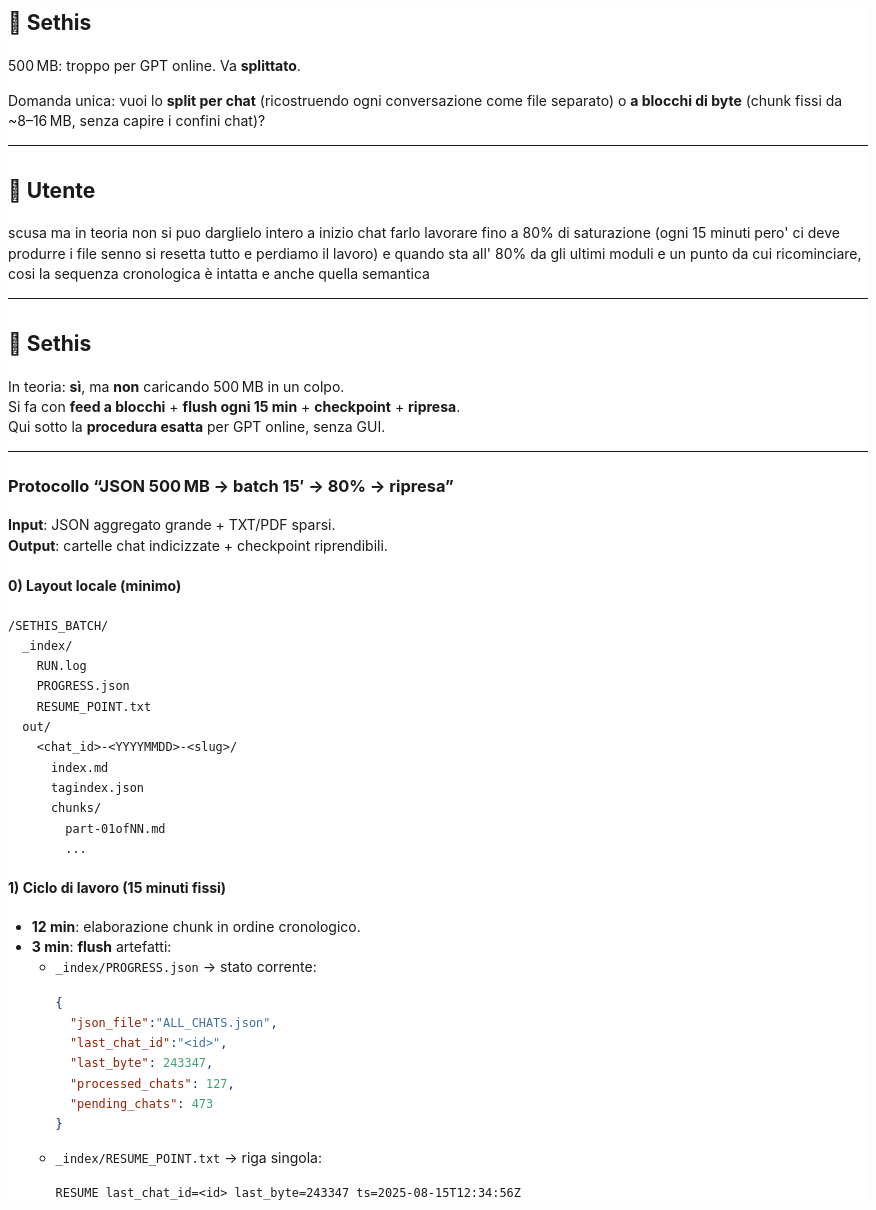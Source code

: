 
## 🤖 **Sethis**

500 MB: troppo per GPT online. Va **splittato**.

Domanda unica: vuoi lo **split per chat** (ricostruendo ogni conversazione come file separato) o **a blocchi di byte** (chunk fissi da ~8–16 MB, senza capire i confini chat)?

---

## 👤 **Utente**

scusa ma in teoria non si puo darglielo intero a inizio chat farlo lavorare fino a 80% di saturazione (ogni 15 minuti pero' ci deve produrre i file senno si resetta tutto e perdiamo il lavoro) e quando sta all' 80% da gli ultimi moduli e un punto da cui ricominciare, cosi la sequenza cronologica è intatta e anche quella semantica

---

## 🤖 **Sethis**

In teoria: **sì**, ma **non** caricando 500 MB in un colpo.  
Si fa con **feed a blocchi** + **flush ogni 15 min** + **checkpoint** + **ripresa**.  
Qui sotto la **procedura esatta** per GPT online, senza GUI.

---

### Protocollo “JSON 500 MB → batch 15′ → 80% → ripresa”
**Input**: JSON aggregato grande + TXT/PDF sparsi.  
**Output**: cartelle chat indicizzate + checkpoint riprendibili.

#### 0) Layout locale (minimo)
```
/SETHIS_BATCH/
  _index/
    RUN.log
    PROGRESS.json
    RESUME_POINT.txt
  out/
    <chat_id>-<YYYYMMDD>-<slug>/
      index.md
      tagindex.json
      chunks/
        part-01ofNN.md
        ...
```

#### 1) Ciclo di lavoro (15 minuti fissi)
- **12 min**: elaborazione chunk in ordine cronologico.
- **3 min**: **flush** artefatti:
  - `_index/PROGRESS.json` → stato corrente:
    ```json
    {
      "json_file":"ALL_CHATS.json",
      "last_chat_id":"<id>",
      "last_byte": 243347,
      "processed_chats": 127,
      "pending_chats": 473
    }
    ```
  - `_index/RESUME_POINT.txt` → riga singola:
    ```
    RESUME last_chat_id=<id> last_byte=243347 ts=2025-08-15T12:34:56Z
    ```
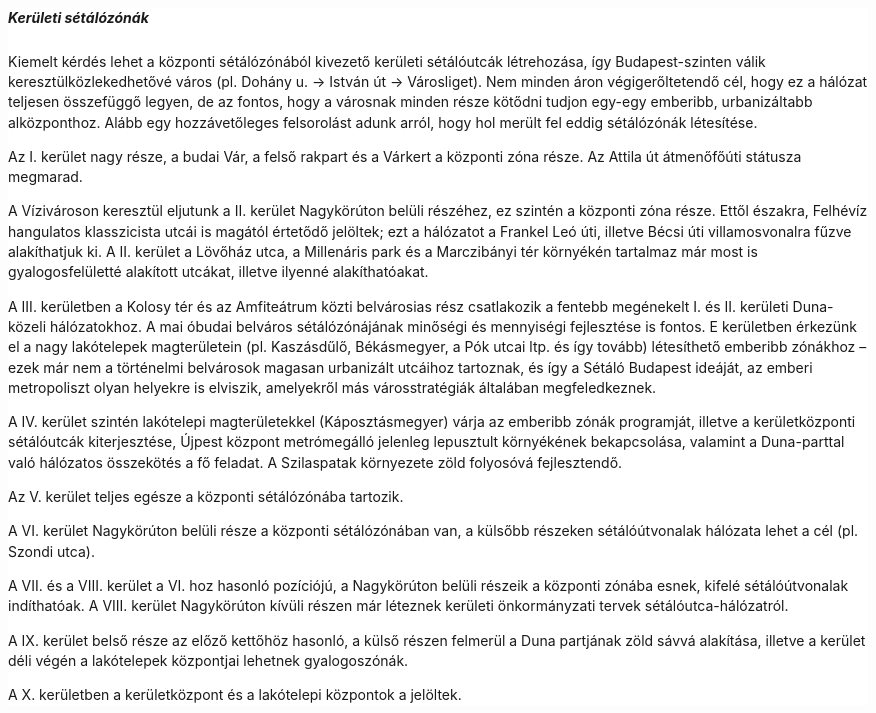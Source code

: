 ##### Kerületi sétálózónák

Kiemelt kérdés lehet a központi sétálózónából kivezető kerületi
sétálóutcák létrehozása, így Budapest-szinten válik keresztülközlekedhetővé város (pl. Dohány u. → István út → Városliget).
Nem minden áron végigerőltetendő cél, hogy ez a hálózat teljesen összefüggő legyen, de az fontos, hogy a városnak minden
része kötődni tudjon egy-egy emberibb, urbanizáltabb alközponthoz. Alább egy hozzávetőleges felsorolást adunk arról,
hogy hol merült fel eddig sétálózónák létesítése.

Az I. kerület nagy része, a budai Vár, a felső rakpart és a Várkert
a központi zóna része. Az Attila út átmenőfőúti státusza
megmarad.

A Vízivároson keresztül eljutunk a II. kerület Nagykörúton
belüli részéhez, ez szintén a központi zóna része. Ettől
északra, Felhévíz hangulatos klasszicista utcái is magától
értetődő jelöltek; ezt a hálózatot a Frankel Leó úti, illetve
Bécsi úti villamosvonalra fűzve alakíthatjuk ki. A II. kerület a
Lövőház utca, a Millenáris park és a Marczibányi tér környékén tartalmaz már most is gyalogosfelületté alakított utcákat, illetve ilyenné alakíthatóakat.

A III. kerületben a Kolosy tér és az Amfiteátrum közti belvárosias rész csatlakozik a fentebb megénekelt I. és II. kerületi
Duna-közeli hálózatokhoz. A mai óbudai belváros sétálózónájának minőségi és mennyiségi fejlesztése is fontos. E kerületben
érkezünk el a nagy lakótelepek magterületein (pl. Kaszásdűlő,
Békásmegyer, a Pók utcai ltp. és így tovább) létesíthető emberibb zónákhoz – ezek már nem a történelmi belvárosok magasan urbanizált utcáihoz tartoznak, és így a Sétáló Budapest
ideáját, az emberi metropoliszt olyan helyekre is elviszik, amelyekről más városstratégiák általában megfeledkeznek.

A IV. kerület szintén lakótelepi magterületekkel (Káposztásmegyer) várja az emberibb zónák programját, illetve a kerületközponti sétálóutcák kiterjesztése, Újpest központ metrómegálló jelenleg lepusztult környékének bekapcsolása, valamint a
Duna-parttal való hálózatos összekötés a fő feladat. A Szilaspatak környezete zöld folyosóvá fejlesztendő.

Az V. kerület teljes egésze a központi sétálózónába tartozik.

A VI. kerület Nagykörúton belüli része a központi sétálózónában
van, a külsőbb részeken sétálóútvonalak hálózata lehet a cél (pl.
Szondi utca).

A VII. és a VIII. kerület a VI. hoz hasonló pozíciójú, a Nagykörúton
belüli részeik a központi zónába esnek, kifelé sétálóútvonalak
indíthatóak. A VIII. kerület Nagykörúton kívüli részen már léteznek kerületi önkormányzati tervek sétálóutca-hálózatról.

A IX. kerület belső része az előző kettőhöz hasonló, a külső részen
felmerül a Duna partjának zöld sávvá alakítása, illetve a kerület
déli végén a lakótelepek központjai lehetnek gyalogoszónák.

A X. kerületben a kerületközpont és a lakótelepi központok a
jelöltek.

• Problem to work on
Stop at the line containing "In teoria: **sì**, ma" and include it. Everything from the first line of the material up to there is to be repeated exactly, leaving out pictures.

• Output for this exercise
Source code

: 
## 🤖 **Sethis**

500 MB: troppo per GPT online. Va **splittato**.

Domanda unica: vuoi lo **split per chat** (ricostruendo ogni conversazione come file separato) o **a blocchi di byte** (chunk fissi da ~8–16 MB, senza capire i confini chat)?

---

## 👤 **Utente**

scusa ma in teoria non si puo darglielo intero a inizio chat farlo lavorare fino a 80% di saturazione (ogni 15 minuti pero' ci deve produrre i file senno si resetta tutto e perdiamo il lavoro) e quando sta all' 80% da gli ultimi moduli e un punto da cui ricominciare, cosi la sequenza cronologica è intatta e anche quella semantica

---

## 🤖 **Sethis**

In teoria: **sì**, ma **non** caricando 500 MB in un colpo.  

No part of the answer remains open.